— WHAT THE TASK ASKS —
From the entries below, copy every line where the string "finance" appears.

══ INFORMATION GIVEN

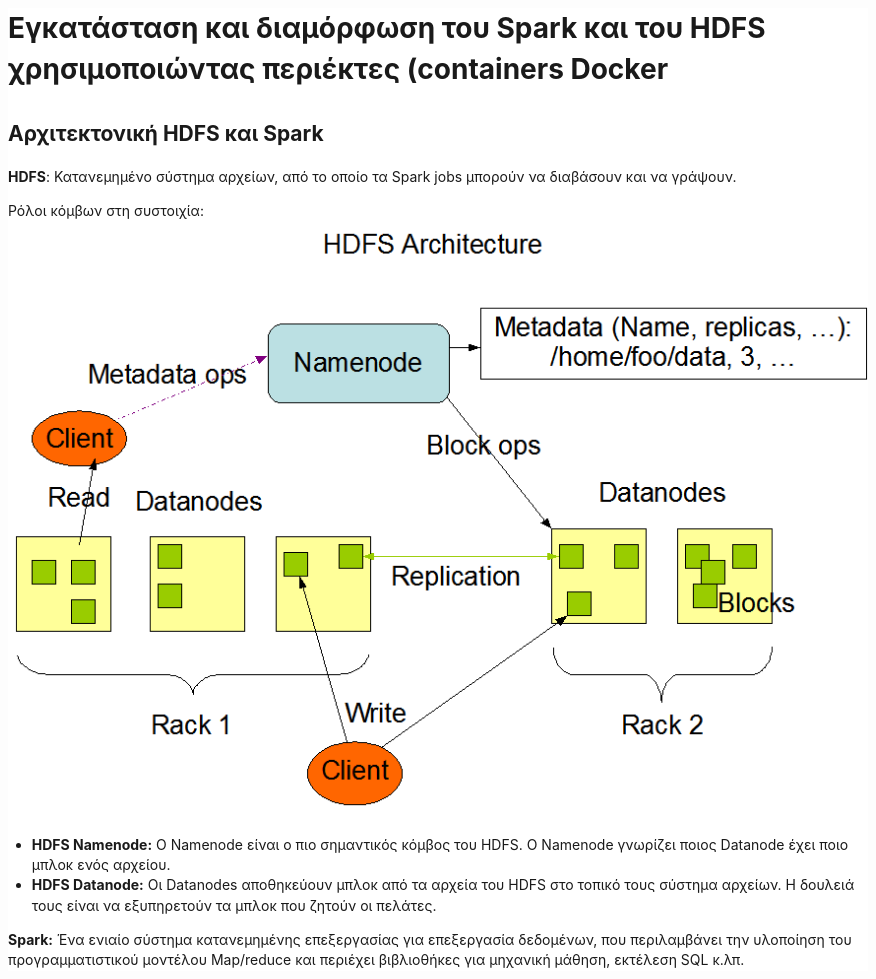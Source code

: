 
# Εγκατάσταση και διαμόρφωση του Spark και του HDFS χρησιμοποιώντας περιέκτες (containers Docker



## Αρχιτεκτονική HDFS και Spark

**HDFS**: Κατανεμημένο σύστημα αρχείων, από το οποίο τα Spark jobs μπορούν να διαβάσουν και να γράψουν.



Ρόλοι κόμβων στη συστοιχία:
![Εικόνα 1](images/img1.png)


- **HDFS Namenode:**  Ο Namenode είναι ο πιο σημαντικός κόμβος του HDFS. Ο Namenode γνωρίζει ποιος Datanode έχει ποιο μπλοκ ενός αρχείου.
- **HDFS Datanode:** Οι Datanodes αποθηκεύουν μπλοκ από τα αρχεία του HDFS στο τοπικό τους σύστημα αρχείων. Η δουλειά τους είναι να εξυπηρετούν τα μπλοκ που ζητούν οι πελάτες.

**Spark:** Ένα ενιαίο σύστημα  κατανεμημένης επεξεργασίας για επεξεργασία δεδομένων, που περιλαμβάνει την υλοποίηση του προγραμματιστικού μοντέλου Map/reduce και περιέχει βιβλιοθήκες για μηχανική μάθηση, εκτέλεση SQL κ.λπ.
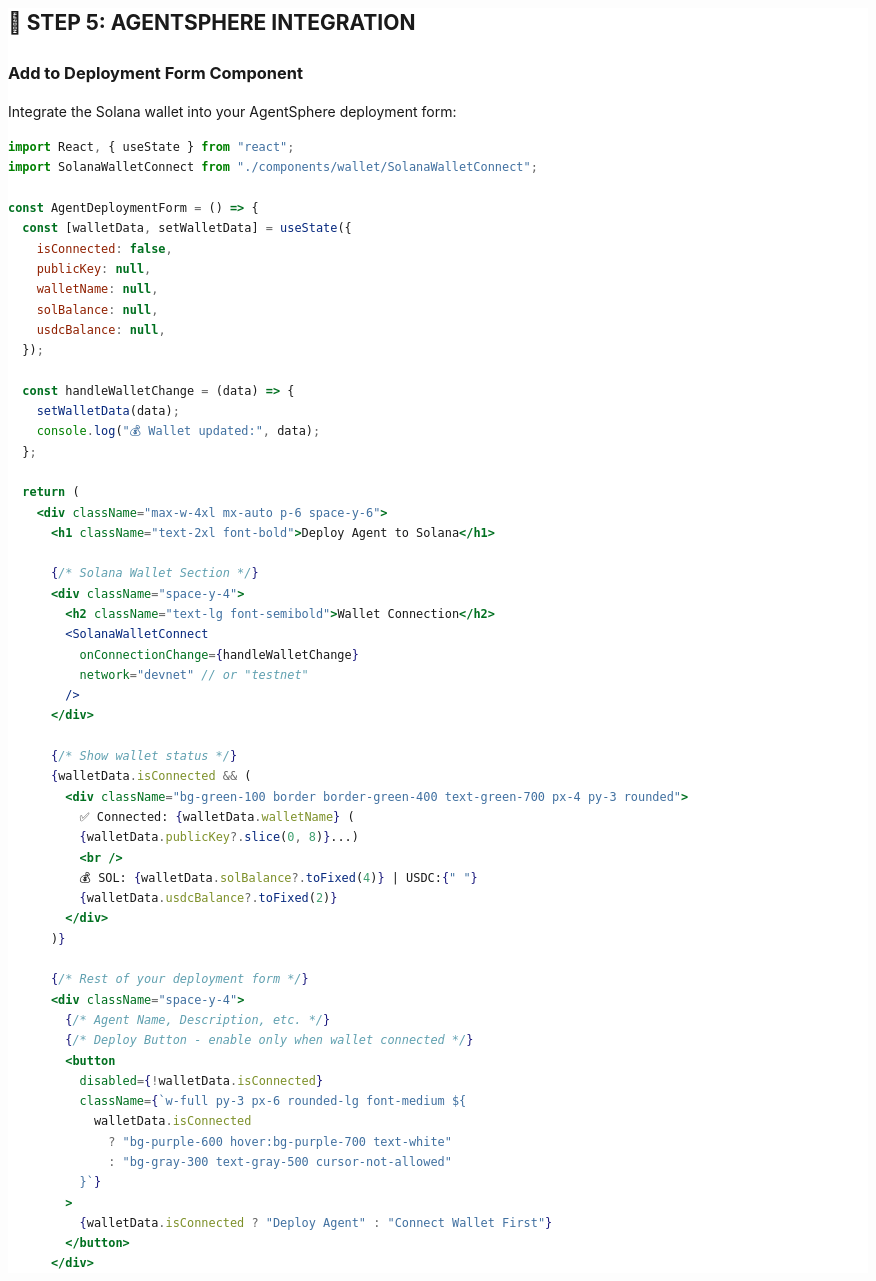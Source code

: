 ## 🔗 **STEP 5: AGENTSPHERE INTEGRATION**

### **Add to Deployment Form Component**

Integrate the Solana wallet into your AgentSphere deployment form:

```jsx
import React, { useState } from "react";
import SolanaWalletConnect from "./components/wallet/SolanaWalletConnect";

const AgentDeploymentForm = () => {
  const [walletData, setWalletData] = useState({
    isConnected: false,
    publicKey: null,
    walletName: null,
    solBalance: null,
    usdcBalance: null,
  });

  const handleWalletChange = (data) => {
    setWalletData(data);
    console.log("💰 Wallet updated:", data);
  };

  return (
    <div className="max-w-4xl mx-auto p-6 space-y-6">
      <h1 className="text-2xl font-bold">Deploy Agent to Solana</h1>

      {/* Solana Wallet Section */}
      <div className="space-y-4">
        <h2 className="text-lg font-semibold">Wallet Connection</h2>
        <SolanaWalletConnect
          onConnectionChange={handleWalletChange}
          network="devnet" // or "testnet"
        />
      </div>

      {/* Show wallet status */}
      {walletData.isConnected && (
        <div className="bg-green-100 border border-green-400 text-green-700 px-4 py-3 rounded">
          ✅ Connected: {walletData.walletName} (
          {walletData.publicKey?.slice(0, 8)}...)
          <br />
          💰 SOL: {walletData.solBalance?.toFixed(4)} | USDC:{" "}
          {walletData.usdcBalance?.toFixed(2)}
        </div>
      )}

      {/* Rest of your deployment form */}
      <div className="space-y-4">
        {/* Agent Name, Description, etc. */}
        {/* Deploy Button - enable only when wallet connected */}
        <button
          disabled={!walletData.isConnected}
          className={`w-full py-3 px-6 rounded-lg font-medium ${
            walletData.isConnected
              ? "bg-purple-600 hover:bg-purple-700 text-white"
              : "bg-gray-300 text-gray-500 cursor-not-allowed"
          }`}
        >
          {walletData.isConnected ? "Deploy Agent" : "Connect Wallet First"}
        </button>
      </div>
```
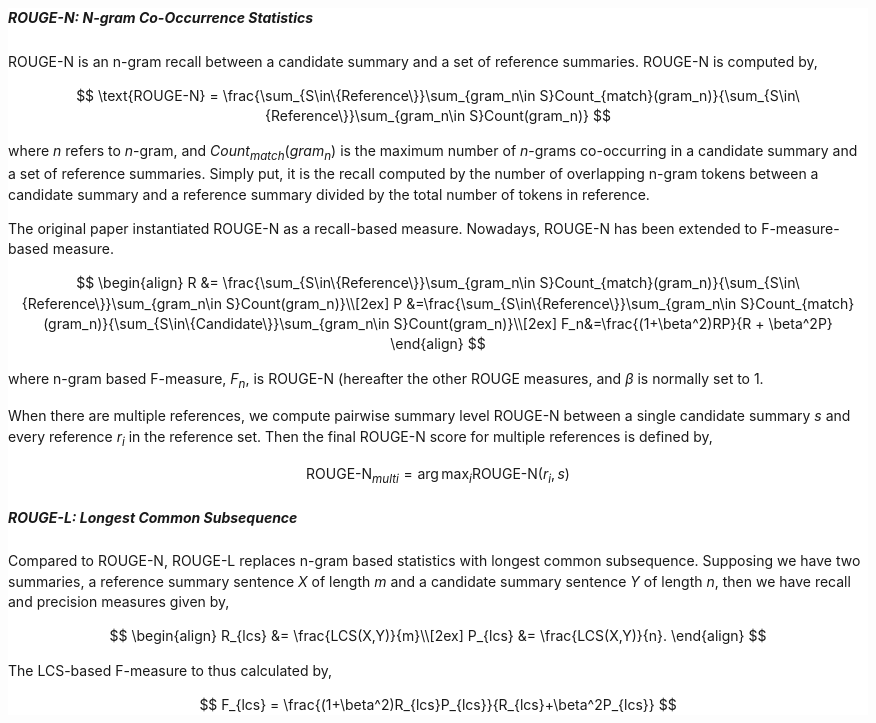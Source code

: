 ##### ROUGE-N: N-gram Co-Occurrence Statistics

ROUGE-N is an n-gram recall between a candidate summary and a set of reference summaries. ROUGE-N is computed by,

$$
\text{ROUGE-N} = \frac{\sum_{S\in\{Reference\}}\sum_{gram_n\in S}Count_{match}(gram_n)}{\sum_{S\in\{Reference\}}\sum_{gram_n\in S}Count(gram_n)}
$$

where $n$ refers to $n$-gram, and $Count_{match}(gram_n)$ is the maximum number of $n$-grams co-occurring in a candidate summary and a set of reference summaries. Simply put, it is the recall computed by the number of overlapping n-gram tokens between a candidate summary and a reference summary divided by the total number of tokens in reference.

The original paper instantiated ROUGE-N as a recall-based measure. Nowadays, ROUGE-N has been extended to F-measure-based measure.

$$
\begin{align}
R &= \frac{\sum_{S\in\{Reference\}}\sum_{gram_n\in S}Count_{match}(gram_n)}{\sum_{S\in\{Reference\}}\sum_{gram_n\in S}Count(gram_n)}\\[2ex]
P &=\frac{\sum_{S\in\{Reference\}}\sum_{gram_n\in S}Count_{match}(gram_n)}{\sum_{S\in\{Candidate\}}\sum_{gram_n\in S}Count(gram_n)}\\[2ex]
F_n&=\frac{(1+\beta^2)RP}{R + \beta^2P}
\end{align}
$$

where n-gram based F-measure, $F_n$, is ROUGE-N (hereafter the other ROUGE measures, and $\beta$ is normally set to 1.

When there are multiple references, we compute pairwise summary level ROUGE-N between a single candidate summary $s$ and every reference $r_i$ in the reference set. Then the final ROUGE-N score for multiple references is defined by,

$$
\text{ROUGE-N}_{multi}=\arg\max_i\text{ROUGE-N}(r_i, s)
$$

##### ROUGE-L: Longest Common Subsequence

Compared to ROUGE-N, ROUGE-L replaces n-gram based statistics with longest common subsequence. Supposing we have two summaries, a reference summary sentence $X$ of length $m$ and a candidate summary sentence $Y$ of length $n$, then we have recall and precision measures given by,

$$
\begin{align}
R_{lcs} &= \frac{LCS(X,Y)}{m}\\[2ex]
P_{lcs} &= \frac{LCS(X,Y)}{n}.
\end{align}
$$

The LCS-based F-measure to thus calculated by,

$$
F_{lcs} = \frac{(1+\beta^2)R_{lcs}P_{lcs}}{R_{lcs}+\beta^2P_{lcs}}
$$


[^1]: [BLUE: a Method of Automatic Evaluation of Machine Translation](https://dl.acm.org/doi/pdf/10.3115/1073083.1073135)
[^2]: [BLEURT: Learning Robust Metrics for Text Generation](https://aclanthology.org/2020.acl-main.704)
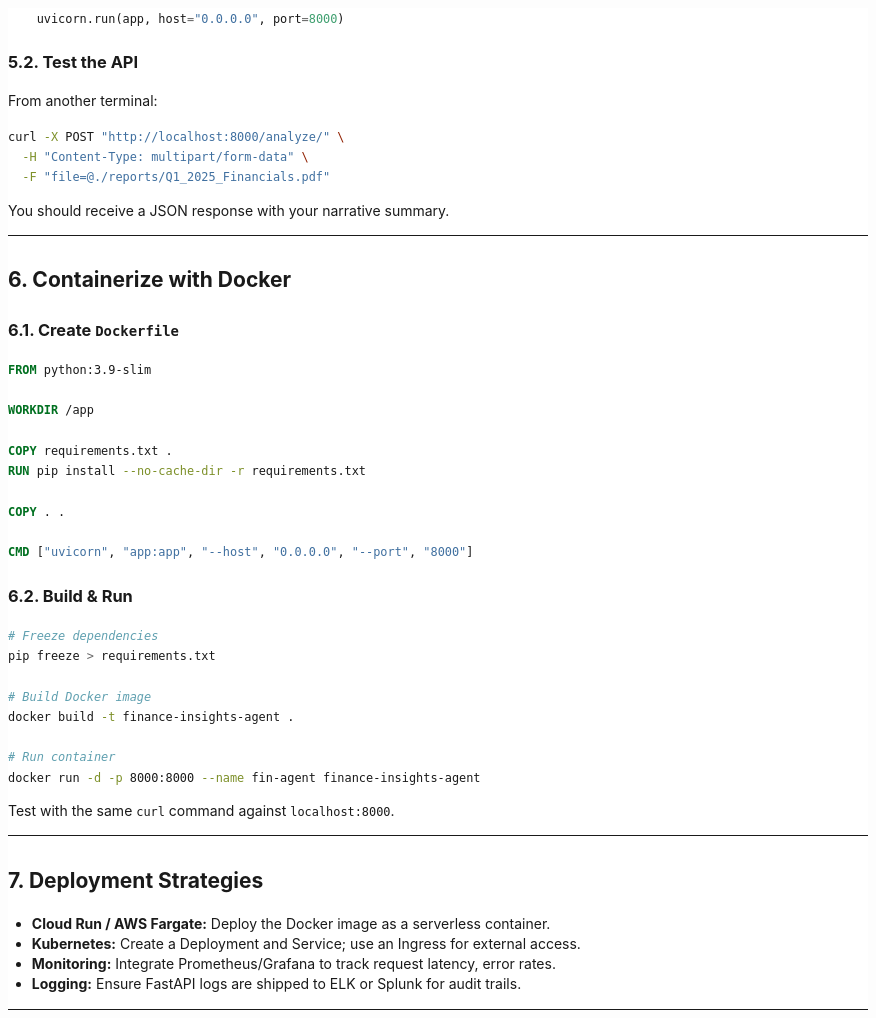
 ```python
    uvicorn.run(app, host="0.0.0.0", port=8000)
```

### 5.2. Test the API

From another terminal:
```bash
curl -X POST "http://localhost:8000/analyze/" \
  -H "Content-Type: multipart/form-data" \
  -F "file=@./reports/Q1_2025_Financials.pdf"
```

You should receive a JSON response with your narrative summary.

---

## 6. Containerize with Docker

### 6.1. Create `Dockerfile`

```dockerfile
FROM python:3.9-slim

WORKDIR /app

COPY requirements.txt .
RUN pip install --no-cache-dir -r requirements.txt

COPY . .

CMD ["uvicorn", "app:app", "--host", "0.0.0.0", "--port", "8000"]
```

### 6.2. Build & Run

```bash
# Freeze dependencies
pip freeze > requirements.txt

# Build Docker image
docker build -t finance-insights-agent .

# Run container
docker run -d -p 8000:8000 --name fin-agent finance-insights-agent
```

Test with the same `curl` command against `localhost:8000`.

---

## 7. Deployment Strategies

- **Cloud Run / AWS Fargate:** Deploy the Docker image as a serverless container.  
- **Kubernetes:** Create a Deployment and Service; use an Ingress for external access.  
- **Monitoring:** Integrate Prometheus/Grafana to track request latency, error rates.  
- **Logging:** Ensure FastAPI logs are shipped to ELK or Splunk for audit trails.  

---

════

— EXPECTED ANSWER —
docker build -t finance-insights-agent .
docker run -d -p 8000:8000 --name fin-agent finance-insights-agent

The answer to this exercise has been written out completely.